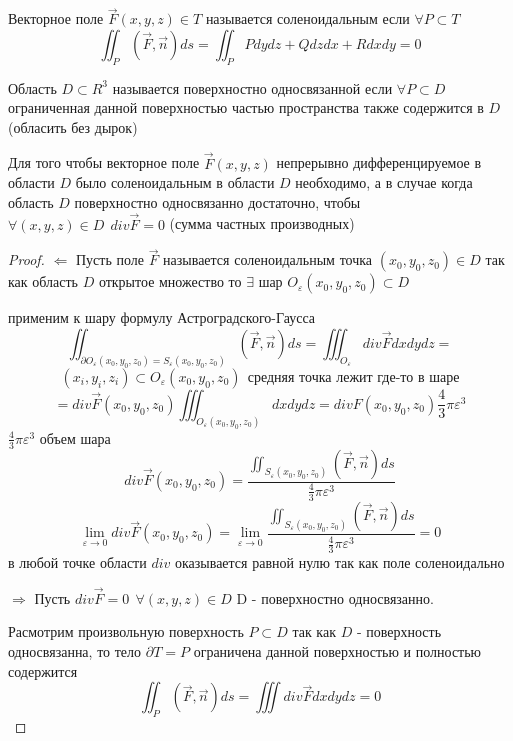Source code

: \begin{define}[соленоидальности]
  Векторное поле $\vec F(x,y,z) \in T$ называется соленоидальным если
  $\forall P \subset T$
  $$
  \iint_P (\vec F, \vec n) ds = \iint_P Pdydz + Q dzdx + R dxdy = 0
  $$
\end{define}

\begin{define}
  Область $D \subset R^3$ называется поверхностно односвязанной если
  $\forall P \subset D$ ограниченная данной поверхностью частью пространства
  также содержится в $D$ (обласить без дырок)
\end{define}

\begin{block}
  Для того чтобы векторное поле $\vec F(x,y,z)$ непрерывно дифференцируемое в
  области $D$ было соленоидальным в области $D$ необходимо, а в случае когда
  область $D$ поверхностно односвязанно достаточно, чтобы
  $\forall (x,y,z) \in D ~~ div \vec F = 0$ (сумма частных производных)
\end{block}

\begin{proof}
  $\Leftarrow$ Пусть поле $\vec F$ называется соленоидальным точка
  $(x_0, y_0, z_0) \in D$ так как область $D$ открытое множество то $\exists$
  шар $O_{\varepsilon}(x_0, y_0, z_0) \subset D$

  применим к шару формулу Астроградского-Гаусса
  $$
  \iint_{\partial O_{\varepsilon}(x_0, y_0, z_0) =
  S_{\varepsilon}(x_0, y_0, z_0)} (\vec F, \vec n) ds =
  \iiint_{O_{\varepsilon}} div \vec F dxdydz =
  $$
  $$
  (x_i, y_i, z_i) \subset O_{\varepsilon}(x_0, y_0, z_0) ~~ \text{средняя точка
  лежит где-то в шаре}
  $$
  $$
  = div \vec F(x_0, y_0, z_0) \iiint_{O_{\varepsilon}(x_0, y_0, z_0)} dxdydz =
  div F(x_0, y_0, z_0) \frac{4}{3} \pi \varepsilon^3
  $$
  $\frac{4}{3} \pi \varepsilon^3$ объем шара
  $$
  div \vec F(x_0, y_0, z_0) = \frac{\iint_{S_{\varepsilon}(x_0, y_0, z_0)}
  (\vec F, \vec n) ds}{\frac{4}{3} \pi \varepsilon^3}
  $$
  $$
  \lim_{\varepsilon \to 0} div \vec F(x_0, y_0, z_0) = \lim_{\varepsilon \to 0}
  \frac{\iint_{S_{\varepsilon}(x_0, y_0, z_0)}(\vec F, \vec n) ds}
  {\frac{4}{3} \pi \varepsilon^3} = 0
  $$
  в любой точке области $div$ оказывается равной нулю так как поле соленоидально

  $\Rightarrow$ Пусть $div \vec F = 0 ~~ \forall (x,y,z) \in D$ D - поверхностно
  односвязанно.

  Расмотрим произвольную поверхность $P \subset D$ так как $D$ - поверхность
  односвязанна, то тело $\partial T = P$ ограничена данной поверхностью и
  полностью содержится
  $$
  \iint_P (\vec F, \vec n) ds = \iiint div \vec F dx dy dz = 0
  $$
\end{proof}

.....

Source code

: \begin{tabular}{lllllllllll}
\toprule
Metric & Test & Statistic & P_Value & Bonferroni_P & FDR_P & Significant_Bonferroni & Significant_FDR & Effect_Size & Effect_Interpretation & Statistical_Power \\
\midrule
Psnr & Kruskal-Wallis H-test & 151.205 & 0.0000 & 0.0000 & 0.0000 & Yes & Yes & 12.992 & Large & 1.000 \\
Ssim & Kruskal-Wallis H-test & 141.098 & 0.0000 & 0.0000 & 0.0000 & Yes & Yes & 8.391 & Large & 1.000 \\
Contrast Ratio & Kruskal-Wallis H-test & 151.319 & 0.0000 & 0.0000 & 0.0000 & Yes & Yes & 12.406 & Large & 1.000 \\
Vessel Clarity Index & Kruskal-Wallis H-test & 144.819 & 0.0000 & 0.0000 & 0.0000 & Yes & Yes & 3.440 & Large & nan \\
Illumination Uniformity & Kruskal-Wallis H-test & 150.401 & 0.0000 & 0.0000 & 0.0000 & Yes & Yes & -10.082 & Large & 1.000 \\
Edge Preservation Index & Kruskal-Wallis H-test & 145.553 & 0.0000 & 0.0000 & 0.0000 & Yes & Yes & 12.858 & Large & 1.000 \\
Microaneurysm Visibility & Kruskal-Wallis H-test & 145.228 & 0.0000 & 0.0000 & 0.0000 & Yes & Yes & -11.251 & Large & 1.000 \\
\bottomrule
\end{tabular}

.....

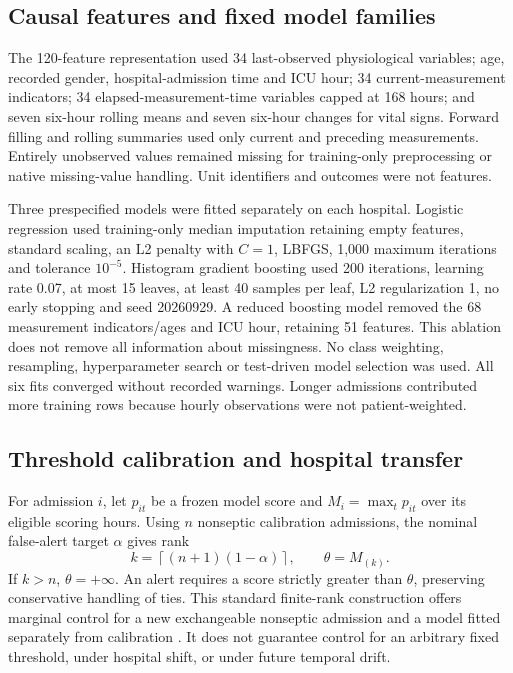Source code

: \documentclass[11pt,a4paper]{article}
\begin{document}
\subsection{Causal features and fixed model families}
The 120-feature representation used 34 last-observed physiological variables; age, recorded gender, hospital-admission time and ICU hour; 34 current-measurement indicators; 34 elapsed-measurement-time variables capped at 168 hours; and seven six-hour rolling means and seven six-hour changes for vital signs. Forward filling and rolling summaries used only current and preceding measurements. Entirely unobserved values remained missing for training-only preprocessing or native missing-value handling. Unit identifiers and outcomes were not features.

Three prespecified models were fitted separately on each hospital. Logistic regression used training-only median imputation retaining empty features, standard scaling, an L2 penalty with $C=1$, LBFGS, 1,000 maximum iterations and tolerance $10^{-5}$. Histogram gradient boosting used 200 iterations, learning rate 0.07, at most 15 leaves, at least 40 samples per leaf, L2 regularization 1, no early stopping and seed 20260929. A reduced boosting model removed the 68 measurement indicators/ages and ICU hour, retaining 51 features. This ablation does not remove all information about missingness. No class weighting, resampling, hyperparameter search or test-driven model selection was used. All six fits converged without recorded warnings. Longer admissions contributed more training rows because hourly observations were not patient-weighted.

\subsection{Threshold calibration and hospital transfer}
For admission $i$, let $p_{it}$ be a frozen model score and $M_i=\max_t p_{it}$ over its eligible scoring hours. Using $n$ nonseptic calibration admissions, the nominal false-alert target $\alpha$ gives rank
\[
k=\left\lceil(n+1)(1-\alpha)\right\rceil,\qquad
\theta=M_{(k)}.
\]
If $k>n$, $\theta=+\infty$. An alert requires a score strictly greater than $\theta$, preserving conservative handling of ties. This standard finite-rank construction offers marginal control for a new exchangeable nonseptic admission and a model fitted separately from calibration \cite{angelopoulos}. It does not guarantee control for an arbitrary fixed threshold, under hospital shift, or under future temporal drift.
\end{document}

.....

▸ What needs to be done
Return exactly the lines above from the line that has "dzdx + R dxdy = 0" through the line that has "поверхностью частью пространства", inclusive, and nothing else.

▸ Written reply
  \iint_P (\vec F, \vec n) ds = \iint_P Pdydz + Q dzdx + R dxdy = 0
  $$
\end{define}

\begin{define}
  Область $D \subset R^3$ называется поверхностно односвязанной если
  $\forall P \subset D$ ограниченная данной поверхностью частью пространства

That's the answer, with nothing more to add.